TASK GOAL:
A verbatim copy of the data is wanted, minus any picture in it.

Plain-text document sources
=== Begin Enclosure ===

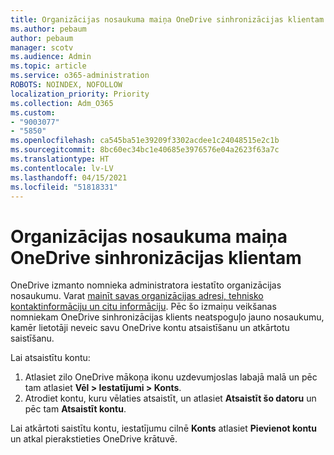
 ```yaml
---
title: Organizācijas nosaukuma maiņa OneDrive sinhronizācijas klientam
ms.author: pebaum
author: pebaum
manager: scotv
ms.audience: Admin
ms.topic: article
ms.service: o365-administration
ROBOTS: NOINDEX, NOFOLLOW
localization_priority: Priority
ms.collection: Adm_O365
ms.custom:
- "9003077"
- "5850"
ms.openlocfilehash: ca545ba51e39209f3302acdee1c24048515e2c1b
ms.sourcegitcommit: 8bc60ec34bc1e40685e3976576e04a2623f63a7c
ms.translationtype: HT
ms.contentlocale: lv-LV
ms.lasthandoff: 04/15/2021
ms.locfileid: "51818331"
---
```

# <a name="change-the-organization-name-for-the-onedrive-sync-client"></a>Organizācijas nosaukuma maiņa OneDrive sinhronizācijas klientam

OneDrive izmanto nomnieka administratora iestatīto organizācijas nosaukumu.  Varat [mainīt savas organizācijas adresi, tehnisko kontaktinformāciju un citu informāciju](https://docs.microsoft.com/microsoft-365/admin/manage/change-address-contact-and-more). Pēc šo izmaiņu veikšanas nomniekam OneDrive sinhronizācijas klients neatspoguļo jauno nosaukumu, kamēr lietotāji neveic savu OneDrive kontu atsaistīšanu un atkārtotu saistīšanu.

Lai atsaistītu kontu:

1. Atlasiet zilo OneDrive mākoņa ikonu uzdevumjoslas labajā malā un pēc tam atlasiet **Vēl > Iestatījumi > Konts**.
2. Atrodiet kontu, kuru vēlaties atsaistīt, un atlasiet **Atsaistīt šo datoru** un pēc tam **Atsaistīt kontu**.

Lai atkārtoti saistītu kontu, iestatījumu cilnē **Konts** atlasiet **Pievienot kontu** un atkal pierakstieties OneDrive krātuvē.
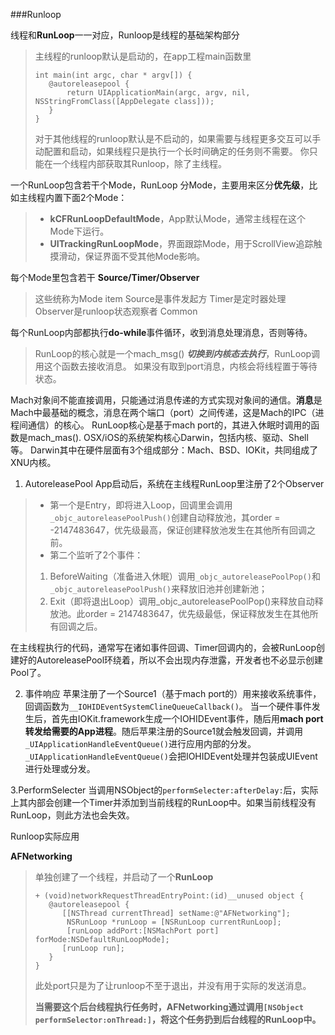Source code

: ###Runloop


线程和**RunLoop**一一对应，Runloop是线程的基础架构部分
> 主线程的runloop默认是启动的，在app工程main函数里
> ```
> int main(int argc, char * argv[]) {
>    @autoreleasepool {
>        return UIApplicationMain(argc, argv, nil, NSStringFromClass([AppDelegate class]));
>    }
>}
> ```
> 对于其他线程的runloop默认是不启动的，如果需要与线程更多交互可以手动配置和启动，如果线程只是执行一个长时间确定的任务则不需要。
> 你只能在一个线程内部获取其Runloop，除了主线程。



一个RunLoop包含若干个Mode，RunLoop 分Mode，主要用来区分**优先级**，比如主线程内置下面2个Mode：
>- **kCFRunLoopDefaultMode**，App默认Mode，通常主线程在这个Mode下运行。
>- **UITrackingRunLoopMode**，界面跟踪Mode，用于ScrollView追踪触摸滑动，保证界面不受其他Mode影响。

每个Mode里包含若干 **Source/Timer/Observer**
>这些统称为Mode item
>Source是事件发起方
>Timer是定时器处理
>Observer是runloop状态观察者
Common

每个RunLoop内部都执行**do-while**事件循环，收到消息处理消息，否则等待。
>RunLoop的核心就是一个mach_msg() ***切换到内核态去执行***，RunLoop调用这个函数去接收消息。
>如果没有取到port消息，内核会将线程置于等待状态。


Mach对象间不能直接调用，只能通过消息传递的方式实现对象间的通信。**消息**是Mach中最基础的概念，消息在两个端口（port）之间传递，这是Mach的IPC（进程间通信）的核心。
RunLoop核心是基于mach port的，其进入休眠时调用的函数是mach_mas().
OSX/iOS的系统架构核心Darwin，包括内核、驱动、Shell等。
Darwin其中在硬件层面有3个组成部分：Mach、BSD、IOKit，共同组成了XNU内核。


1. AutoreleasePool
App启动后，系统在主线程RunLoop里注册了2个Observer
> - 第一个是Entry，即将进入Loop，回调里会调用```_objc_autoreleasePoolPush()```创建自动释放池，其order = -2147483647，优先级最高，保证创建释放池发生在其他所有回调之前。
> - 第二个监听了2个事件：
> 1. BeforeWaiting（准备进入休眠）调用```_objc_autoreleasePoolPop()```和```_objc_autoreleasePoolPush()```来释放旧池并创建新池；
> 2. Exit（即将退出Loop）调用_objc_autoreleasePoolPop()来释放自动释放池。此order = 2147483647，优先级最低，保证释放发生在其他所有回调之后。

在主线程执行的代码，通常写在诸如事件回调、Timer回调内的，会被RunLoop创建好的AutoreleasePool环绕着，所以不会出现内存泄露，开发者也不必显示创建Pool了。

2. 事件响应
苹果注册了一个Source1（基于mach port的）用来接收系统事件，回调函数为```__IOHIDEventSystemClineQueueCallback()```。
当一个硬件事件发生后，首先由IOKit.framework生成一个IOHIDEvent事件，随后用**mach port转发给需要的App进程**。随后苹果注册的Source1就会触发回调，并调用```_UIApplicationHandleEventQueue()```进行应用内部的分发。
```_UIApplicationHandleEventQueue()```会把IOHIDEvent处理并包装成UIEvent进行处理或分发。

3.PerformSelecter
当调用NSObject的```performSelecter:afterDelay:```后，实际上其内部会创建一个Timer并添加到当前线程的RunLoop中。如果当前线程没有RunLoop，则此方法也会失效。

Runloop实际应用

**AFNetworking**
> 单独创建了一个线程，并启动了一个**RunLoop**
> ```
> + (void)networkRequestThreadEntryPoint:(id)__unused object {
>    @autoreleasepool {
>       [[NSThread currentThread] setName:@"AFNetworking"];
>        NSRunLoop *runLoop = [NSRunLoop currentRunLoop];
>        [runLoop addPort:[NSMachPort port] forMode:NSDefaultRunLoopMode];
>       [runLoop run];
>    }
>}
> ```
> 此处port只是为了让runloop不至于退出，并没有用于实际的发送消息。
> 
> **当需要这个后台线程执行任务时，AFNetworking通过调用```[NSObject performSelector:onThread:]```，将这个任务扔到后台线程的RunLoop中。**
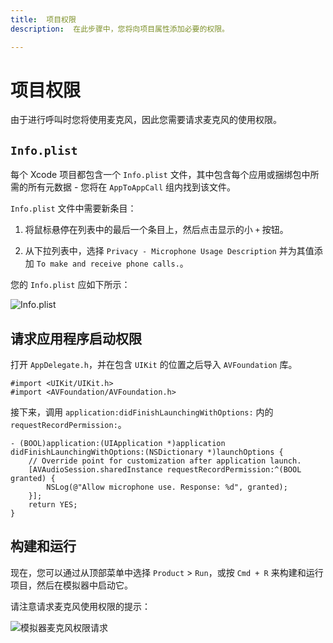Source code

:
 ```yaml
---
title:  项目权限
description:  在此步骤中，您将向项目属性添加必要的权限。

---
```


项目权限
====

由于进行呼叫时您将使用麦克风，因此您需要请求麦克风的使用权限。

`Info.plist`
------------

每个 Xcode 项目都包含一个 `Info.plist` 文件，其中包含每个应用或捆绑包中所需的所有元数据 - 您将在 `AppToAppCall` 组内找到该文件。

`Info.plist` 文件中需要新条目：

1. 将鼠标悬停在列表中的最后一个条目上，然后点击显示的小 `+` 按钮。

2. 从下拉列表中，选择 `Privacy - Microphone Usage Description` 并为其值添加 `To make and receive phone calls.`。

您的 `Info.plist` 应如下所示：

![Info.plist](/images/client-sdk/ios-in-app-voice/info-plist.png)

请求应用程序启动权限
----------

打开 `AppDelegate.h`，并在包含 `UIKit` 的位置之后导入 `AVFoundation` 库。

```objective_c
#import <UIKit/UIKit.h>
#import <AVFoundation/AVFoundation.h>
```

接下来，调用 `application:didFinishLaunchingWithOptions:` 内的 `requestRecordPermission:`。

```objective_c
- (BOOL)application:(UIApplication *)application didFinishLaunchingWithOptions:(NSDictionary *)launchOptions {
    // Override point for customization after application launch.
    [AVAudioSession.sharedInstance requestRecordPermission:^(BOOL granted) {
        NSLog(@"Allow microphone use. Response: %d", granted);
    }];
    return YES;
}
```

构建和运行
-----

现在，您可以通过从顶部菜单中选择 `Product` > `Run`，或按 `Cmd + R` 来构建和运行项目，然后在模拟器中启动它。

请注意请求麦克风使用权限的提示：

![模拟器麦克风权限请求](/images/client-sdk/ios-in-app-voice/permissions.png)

=== End Enclosure ===

WRITTEN REPLY:
 ```yaml
---
title: Organizācijas nosaukuma maiņa OneDrive sinhronizācijas klientam
ms.author: pebaum
author: pebaum
manager: scotv
ms.audience: Admin
ms.topic: article
ms.service: o365-administration
ROBOTS: NOINDEX, NOFOLLOW
localization_priority: Priority
ms.collection: Adm_O365
ms.custom:
- "9003077"
- "5850"
ms.openlocfilehash: ca545ba51e39209f3302acdee1c24048515e2c1b
ms.sourcegitcommit: 8bc60ec34bc1e40685e3976576e04a2623f63a7c
ms.translationtype: HT
ms.contentlocale: lv-LV
ms.lasthandoff: 04/15/2021
ms.locfileid: "51818331"
---
```

# <a name="change-the-organization-name-for-the-onedrive-sync-client"></a>Organizācijas nosaukuma maiņa OneDrive sinhronizācijas klientam

OneDrive izmanto nomnieka administratora iestatīto organizācijas nosaukumu.  Varat [mainīt savas organizācijas adresi, tehnisko kontaktinformāciju un citu informāciju](https://docs.microsoft.com/microsoft-365/admin/manage/change-address-contact-and-more). Pēc šo izmaiņu veikšanas nomniekam OneDrive sinhronizācijas klients neatspoguļo jauno nosaukumu, kamēr lietotāji neveic savu OneDrive kontu atsaistīšanu un atkārtotu saistīšanu.

Lai atsaistītu kontu:

1. Atlasiet zilo OneDrive mākoņa ikonu uzdevumjoslas labajā malā un pēc tam atlasiet **Vēl > Iestatījumi > Konts**.
2. Atrodiet kontu, kuru vēlaties atsaistīt, un atlasiet **Atsaistīt šo datoru** un pēc tam **Atsaistīt kontu**.

Lai atkārtoti saistītu kontu, iestatījumu cilnē **Konts** atlasiet **Pievienot kontu** un atkal pierakstieties OneDrive krātuvē.
Source code

: ###Runloop


线程和**RunLoop**一一对应，Runloop是线程的基础架构部分
> 主线程的runloop默认是启动的，在app工程main函数里
> ```
> int main(int argc, char * argv[]) {
>    @autoreleasepool {
>        return UIApplicationMain(argc, argv, nil, NSStringFromClass([AppDelegate class]));
>    }
>}
> ```
> 对于其他线程的runloop默认是不启动的，如果需要与线程更多交互可以手动配置和启动，如果线程只是执行一个长时间确定的任务则不需要。
> 你只能在一个线程内部获取其Runloop，除了主线程。



一个RunLoop包含若干个Mode，RunLoop 分Mode，主要用来区分**优先级**，比如主线程内置下面2个Mode：
>- **kCFRunLoopDefaultMode**，App默认Mode，通常主线程在这个Mode下运行。
>- **UITrackingRunLoopMode**，界面跟踪Mode，用于ScrollView追踪触摸滑动，保证界面不受其他Mode影响。

每个Mode里包含若干 **Source/Timer/Observer**
>这些统称为Mode item
>Source是事件发起方
>Timer是定时器处理
>Observer是runloop状态观察者
Common

每个RunLoop内部都执行**do-while**事件循环，收到消息处理消息，否则等待。
>RunLoop的核心就是一个mach_msg() ***切换到内核态去执行***，RunLoop调用这个函数去接收消息。
>如果没有取到port消息，内核会将线程置于等待状态。


Mach对象间不能直接调用，只能通过消息传递的方式实现对象间的通信。**消息**是Mach中最基础的概念，消息在两个端口（port）之间传递，这是Mach的IPC（进程间通信）的核心。
RunLoop核心是基于mach port的，其进入休眠时调用的函数是mach_mas().
OSX/iOS的系统架构核心Darwin，包括内核、驱动、Shell等。
Darwin其中在硬件层面有3个组成部分：Mach、BSD、IOKit，共同组成了XNU内核。


1. AutoreleasePool
App启动后，系统在主线程RunLoop里注册了2个Observer
> - 第一个是Entry，即将进入Loop，回调里会调用```_objc_autoreleasePoolPush()```创建自动释放池，其order = -2147483647，优先级最高，保证创建释放池发生在其他所有回调之前。
> - 第二个监听了2个事件：
> 1. BeforeWaiting（准备进入休眠）调用```_objc_autoreleasePoolPop()```和```_objc_autoreleasePoolPush()```来释放旧池并创建新池；
> 2. Exit（即将退出Loop）调用_objc_autoreleasePoolPop()来释放自动释放池。此order = 2147483647，优先级最低，保证释放发生在其他所有回调之后。

在主线程执行的代码，通常写在诸如事件回调、Timer回调内的，会被RunLoop创建好的AutoreleasePool环绕着，所以不会出现内存泄露，开发者也不必显示创建Pool了。

2. 事件响应
苹果注册了一个Source1（基于mach port的）用来接收系统事件，回调函数为```__IOHIDEventSystemClineQueueCallback()```。
当一个硬件事件发生后，首先由IOKit.framework生成一个IOHIDEvent事件，随后用**mach port转发给需要的App进程**。随后苹果注册的Source1就会触发回调，并调用```_UIApplicationHandleEventQueue()```进行应用内部的分发。
```_UIApplicationHandleEventQueue()```会把IOHIDEvent处理并包装成UIEvent进行处理或分发。

3.PerformSelecter
当调用NSObject的```performSelecter:afterDelay:```后，实际上其内部会创建一个Timer并添加到当前线程的RunLoop中。如果当前线程没有RunLoop，则此方法也会失效。

Runloop实际应用

**AFNetworking**
> 单独创建了一个线程，并启动了一个**RunLoop**
> ```
> + (void)networkRequestThreadEntryPoint:(id)__unused object {
>    @autoreleasepool {
>       [[NSThread currentThread] setName:@"AFNetworking"];
>        NSRunLoop *runLoop = [NSRunLoop currentRunLoop];
>        [runLoop addPort:[NSMachPort port] forMode:NSDefaultRunLoopMode];
>       [runLoop run];
>    }
>}
> ```
> 此处port只是为了让runloop不至于退出，并没有用于实际的发送消息。
> 
> **当需要这个后台线程执行任务时，AFNetworking通过调用```[NSObject performSelector:onThread:]```，将这个任务扔到后台线程的RunLoop中。**
Source code

:
 ```yaml
---
title:  项目权限
description:  在此步骤中，您将向项目属性添加必要的权限。

---
```


项目权限
====

由于进行呼叫时您将使用麦克风，因此您需要请求麦克风的使用权限。

`Info.plist`
------------

每个 Xcode 项目都包含一个 `Info.plist` 文件，其中包含每个应用或捆绑包中所需的所有元数据 - 您将在 `AppToAppCall` 组内找到该文件。

`Info.plist` 文件中需要新条目：

1. 将鼠标悬停在列表中的最后一个条目上，然后点击显示的小 `+` 按钮。

2. 从下拉列表中，选择 `Privacy - Microphone Usage Description` 并为其值添加 `To make and receive phone calls.`。

您的 `Info.plist` 应如下所示：

![Info.plist](/images/client-sdk/ios-in-app-voice/info-plist.png)

请求应用程序启动权限
----------

打开 `AppDelegate.h`，并在包含 `UIKit` 的位置之后导入 `AVFoundation` 库。

```objective_c
#import <UIKit/UIKit.h>
#import <AVFoundation/AVFoundation.h>
```

接下来，调用 `application:didFinishLaunchingWithOptions:` 内的 `requestRecordPermission:`。

```objective_c
- (BOOL)application:(UIApplication *)application didFinishLaunchingWithOptions:(NSDictionary *)launchOptions {
    // Override point for customization after application launch.
    [AVAudioSession.sharedInstance requestRecordPermission:^(BOOL granted) {
        NSLog(@"Allow microphone use. Response: %d", granted);
    }];
    return YES;
}
```

构建和运行
-----

现在，您可以通过从顶部菜单中选择 `Product` > `Run`，或按 `Cmd + R` 来构建和运行项目，然后在模拟器中启动它。

请注意请求麦克风使用权限的提示：

![模拟器麦克风权限请求](/images/client-sdk/ios-in-app-voice/permissions.png)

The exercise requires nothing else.